§ **Action item**:
Gather all lines in the entries below that include the word "github".

Source texts of formatted documents

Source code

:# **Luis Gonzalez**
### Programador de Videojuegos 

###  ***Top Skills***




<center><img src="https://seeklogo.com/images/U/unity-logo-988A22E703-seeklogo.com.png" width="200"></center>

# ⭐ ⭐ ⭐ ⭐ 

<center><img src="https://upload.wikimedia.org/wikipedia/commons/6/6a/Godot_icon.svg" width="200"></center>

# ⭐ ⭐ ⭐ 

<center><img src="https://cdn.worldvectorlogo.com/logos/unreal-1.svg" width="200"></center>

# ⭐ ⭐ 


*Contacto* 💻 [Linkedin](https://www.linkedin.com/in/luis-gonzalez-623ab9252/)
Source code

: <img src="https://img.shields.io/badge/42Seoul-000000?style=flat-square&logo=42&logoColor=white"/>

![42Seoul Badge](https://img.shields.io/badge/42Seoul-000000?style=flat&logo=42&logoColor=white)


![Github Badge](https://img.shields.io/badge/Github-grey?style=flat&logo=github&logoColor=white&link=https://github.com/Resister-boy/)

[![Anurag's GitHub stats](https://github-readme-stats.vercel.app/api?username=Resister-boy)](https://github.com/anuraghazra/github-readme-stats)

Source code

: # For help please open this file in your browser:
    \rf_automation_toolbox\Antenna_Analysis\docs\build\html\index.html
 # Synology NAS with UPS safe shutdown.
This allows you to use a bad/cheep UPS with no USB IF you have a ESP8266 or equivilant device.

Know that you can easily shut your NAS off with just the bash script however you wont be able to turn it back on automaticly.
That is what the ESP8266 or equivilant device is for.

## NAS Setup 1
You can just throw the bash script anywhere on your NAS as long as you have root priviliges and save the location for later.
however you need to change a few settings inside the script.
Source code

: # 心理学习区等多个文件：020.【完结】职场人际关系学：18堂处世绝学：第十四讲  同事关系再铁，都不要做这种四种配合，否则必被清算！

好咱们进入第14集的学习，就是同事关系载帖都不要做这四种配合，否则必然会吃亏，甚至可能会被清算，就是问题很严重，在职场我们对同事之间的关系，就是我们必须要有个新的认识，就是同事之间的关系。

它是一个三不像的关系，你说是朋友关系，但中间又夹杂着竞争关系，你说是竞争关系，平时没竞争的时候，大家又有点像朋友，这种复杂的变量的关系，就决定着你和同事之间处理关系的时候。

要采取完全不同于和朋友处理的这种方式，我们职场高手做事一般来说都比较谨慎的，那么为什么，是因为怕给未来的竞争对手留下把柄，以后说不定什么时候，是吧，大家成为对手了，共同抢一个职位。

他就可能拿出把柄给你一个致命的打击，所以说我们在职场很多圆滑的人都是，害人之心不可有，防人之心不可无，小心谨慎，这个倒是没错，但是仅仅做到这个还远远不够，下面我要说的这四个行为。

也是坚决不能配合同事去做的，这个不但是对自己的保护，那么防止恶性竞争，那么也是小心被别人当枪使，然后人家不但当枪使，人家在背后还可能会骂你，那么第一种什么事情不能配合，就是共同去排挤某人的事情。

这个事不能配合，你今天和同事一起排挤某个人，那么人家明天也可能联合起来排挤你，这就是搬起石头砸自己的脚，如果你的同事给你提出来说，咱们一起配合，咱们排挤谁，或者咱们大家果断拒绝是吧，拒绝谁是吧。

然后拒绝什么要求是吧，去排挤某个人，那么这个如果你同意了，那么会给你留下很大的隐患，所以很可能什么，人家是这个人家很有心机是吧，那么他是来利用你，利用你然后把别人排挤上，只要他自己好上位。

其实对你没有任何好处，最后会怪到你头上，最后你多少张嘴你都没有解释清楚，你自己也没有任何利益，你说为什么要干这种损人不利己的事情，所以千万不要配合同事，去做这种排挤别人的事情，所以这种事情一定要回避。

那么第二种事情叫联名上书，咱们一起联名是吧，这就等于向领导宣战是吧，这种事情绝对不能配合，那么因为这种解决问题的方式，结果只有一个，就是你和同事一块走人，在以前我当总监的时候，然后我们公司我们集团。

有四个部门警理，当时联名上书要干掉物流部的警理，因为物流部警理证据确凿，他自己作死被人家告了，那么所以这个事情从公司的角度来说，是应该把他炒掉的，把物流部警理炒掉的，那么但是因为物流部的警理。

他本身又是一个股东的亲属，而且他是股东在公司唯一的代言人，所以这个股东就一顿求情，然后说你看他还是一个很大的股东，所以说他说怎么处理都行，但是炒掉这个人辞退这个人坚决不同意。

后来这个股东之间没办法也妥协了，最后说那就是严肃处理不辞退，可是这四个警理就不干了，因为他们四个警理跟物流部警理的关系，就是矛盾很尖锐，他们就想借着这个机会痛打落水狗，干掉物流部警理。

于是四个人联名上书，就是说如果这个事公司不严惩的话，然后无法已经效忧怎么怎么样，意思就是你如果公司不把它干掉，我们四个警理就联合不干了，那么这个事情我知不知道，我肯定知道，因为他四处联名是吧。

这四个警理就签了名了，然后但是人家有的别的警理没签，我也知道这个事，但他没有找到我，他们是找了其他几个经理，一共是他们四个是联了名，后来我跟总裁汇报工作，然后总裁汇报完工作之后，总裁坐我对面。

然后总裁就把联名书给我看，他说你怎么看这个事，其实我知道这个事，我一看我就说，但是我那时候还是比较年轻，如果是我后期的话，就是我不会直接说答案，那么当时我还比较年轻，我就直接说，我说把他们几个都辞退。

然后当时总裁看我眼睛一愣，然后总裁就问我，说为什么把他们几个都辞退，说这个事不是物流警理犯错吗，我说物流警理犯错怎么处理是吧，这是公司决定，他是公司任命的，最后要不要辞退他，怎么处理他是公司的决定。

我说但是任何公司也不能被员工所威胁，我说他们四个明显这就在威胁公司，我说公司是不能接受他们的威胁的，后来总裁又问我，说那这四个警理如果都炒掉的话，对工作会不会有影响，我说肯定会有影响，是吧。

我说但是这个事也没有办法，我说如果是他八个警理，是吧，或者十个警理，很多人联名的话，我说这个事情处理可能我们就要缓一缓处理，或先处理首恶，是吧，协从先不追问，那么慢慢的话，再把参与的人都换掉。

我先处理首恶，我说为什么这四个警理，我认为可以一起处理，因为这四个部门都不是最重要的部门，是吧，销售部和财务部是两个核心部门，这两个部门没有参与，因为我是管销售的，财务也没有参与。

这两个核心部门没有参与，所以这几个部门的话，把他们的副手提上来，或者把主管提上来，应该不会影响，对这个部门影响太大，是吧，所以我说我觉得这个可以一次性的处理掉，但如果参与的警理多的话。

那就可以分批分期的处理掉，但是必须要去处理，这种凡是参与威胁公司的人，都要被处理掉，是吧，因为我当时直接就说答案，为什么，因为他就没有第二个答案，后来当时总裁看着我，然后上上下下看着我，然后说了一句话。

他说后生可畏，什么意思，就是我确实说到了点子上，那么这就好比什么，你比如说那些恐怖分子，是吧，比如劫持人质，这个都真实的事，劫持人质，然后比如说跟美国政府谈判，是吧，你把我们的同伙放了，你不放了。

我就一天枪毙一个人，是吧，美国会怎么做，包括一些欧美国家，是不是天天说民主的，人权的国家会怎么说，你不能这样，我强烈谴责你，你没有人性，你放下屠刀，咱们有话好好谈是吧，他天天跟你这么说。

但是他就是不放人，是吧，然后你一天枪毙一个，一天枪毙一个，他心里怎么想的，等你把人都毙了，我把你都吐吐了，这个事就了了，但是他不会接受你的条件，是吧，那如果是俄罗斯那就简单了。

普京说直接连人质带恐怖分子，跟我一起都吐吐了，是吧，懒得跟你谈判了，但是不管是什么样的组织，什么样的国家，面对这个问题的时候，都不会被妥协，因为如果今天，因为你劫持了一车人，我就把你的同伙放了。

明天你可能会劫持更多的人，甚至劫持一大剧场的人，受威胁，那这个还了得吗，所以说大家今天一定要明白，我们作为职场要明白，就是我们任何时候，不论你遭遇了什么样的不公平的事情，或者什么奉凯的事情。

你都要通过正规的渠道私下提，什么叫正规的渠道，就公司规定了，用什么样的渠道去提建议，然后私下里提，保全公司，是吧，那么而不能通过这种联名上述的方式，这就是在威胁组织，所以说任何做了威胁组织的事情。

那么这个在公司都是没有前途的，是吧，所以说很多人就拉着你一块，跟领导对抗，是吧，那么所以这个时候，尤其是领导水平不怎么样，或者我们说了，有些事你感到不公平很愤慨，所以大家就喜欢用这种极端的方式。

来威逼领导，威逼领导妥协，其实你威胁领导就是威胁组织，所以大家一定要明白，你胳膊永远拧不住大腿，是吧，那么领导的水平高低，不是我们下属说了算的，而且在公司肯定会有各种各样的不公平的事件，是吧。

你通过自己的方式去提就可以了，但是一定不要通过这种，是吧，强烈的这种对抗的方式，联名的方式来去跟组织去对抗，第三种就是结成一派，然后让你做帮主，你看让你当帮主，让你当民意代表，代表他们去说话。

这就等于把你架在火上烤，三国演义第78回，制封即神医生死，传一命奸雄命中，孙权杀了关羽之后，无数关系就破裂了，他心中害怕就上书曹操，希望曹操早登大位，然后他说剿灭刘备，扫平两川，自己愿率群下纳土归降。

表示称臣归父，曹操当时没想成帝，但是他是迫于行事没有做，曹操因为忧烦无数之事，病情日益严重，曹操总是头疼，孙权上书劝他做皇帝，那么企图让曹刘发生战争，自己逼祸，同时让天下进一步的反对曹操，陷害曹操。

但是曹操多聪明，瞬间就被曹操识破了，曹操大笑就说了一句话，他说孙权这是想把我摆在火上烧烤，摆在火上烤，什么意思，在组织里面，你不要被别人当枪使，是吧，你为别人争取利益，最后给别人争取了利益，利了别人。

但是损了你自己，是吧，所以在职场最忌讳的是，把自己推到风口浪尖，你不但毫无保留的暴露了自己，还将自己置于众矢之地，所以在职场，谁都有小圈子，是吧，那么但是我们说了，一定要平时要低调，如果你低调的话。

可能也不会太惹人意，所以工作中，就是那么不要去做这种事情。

§ **Response area**:
![Github Badge](https://img.shields.io/badge/Github-grey?style=flat&logo=github&logoColor=white&link=https://github.com/Resister-boy/)
[![Anurag's GitHub stats](https://github-readme-stats.vercel.app/api?username=Resister-boy)](https://github.com/anuraghazra/github-readme-stats)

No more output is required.